Whilst I had been dealing with my own personal crisis, two events which were likely to affect the international financial markets, were being decided. Firstly, there were the elections in Egypt, which left the party winning the most number of seats unable to form a government without a coalition with one or other, of the other minor parties. Secondly, there were the elections in Greece, on the day when that country was due to give its decision about accepting more financial help, on very stringent terms, to reduce its national debt. The incumbent government retained power but had with fewer seats
Pre-empting the outcome of this election, the military junta, who had been running the country the past few years, granted themselves greater powers thus virtually emasculating the incoming government and leaving the world wondering what would be the outcome concerning the Eurozone debt.
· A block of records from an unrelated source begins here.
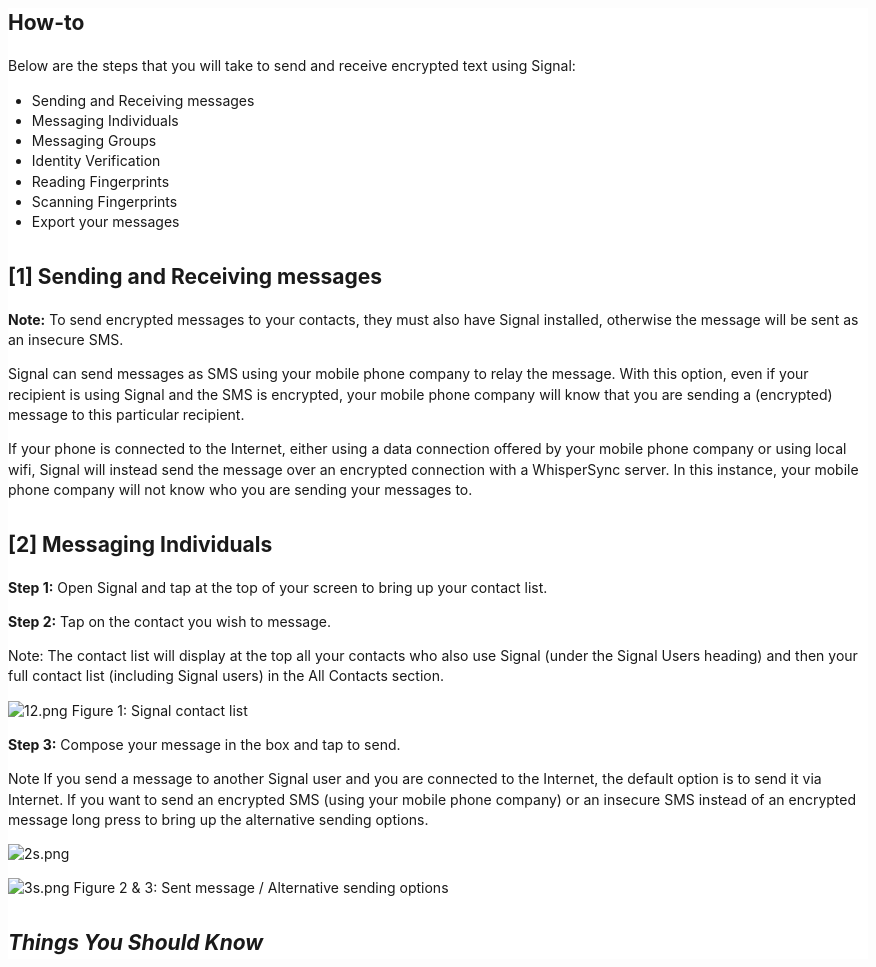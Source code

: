 ## How-to
Below are the steps that you will take to send and receive encrypted text using Signal:

- Sending and Receiving messages
- Messaging Individuals
- Messaging Groups
- Identity Verification
- Reading Fingerprints
- Scanning Fingerprints
- Export your messages


##  **[1] Sending and Receiving messages**

**Note:** To send encrypted messages to your contacts, they must also have Signal installed, otherwise the message will be sent as an insecure SMS.

Signal can send messages as SMS using your mobile phone company to relay the message. With this option, even if your recipient is using Signal and the SMS is encrypted, your mobile phone company will know that you are sending a (encrypted) message to this particular recipient. 

If your phone is connected to the Internet, either using a data connection offered by your mobile phone company or using local wifi, Signal will instead send the message over an encrypted connection with a WhisperSync server. In this instance, your mobile phone company will not know who you are sending your messages to.

## **[2] Messaging Individuals**

**Step 1:** Open Signal and tap at the top of your screen to bring up your contact list.

**Step 2:** Tap on the contact you wish to message.

Note: The contact list will display at the top all your contacts who also use Signal (under the Signal Users heading) and then your full contact list (including Signal users) in the All Contacts section.

![12.png]({{site.baseurl}}/media/12.png)
Figure 1: Signal contact list

**Step 3:** Compose your message in the box and tap to send.

Note If you send a message to another Signal user and you are connected to the Internet, the default option is to send it via Internet. If you want to send an encrypted SMS (using your mobile phone company) or an insecure SMS instead of an encrypted message long press to bring up the alternative sending options.

![2s.png]({{site.baseurl}}/media/2s.png)



![3s.png]({{site.baseurl}}/media/3s.png)
Figure 2 & 3: Sent message / Alternative sending options

## _Things You Should Know_
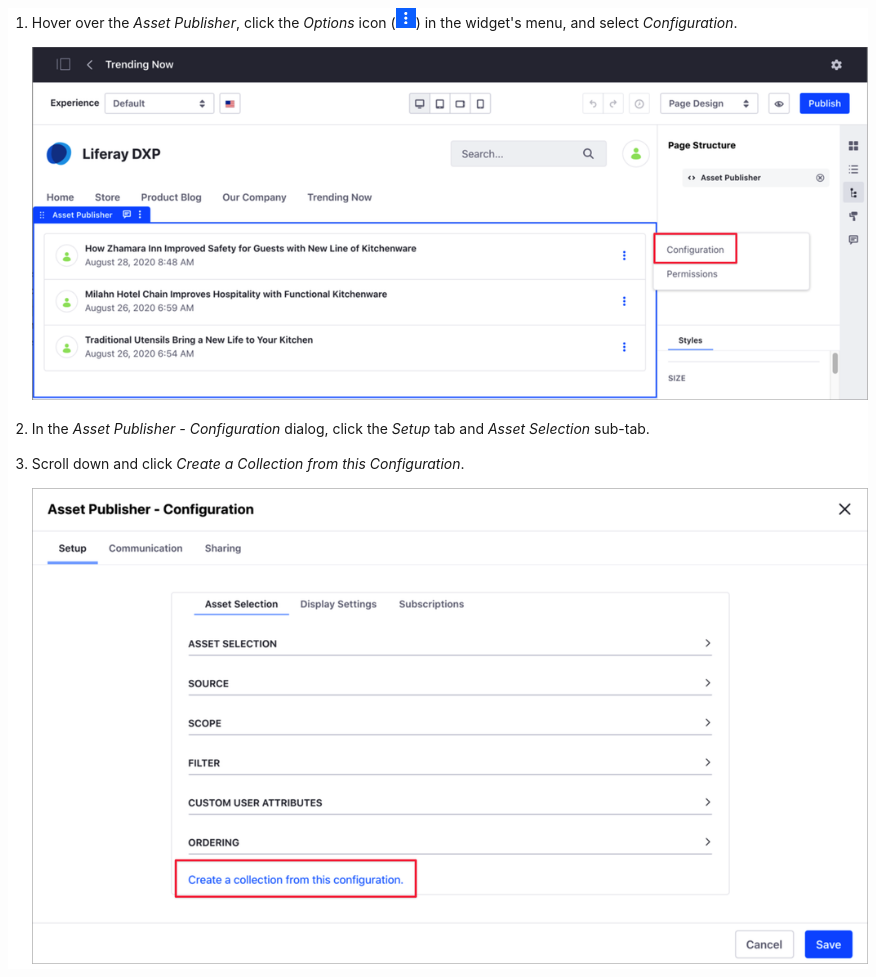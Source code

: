 1. Hover over the *Asset Publisher*, click the *Options* icon (![Options](../../images/icon-app-options.png)) in the widget's menu, and select *Configuration*.

   ![Configure the Asset Publisher Widget.](./creating-collections/images/07.png)

1. In the *Asset Publisher - Configuration* dialog, click the *Setup* tab and *Asset Selection* sub-tab.
1. Scroll down and click *Create a Collection from this Configuration*.

   ![Click the Create a collection from this configuration to transform the Asset Publisher widget into a new Collection.](./creating-collections/images/08.png)
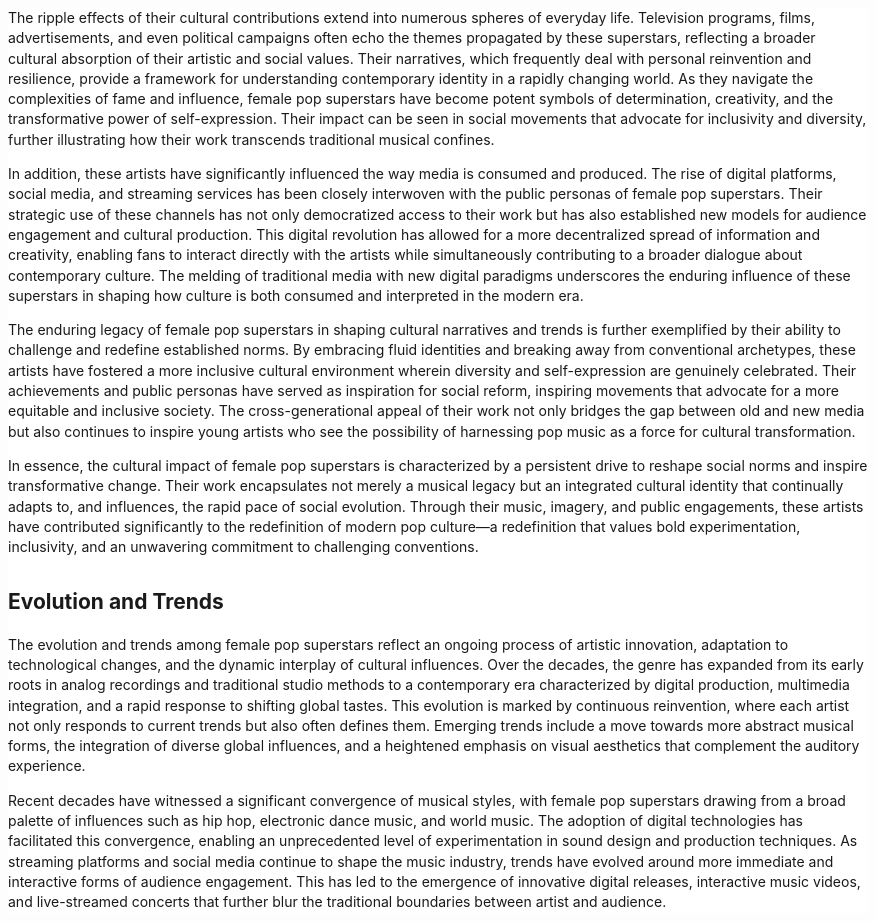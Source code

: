 The ripple effects of their cultural contributions extend into numerous spheres of everyday life. Television programs, films, advertisements, and even political campaigns often echo the themes propagated by these superstars, reflecting a broader cultural absorption of their artistic and social values. Their narratives, which frequently deal with personal reinvention and resilience, provide a framework for understanding contemporary identity in a rapidly changing world. As they navigate the complexities of fame and influence, female pop superstars have become potent symbols of determination, creativity, and the transformative power of self-expression. Their impact can be seen in social movements that advocate for inclusivity and diversity, further illustrating how their work transcends traditional musical confines.

In addition, these artists have significantly influenced the way media is consumed and produced. The rise of digital platforms, social media, and streaming services has been closely interwoven with the public personas of female pop superstars. Their strategic use of these channels has not only democratized access to their work but has also established new models for audience engagement and cultural production. This digital revolution has allowed for a more decentralized spread of information and creativity, enabling fans to interact directly with the artists while simultaneously contributing to a broader dialogue about contemporary culture. The melding of traditional media with new digital paradigms underscores the enduring influence of these superstars in shaping how culture is both consumed and interpreted in the modern era.

The enduring legacy of female pop superstars in shaping cultural narratives and trends is further exemplified by their ability to challenge and redefine established norms. By embracing fluid identities and breaking away from conventional archetypes, these artists have fostered a more inclusive cultural environment wherein diversity and self-expression are genuinely celebrated. Their achievements and public personas have served as inspiration for social reform, inspiring movements that advocate for a more equitable and inclusive society. The cross-generational appeal of their work not only bridges the gap between old and new media but also continues to inspire young artists who see the possibility of harnessing pop music as a force for cultural transformation.

In essence, the cultural impact of female pop superstars is characterized by a persistent drive to reshape social norms and inspire transformative change. Their work encapsulates not merely a musical legacy but an integrated cultural identity that continually adapts to, and influences, the rapid pace of social evolution. Through their music, imagery, and public engagements, these artists have contributed significantly to the redefinition of modern pop culture—a redefinition that values bold experimentation, inclusivity, and an unwavering commitment to challenging conventions.


## Evolution and Trends

The evolution and trends among female pop superstars reflect an ongoing process of artistic innovation, adaptation to technological changes, and the dynamic interplay of cultural influences. Over the decades, the genre has expanded from its early roots in analog recordings and traditional studio methods to a contemporary era characterized by digital production, multimedia integration, and a rapid response to shifting global tastes. This evolution is marked by continuous reinvention, where each artist not only responds to current trends but also often defines them. Emerging trends include a move towards more abstract musical forms, the integration of diverse global influences, and a heightened emphasis on visual aesthetics that complement the auditory experience.

Recent decades have witnessed a significant convergence of musical styles, with female pop superstars drawing from a broad palette of influences such as hip hop, electronic dance music, and world music. The adoption of digital technologies has facilitated this convergence, enabling an unprecedented level of experimentation in sound design and production techniques. As streaming platforms and social media continue to shape the music industry, trends have evolved around more immediate and interactive forms of audience engagement. This has led to the emergence of innovative digital releases, interactive music videos, and live-streamed concerts that further blur the traditional boundaries between artist and audience.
No doubt all would be revealed in the days or weeks to come but the possibility of Greece, leaving the Eurozone still seems to be a live option with no one able to predict the chaos in the international financial markets, which could possibly follow. The European stock market took the outcome of these two elections in its stride, with only minimal rises or falls. However, depending upon how the Greek situation resolved itself, the financial markets will, no doubt reflect the view of the institutions, being the main investors in the stock markets, on the likely long-term effect.
As this is Tuesday, sunny and dry and for reasons I’ve already explained, I’m not at the golf club, I think this little object lesson is very appropriate. Click here to find out why you should never lie about your golf handicap.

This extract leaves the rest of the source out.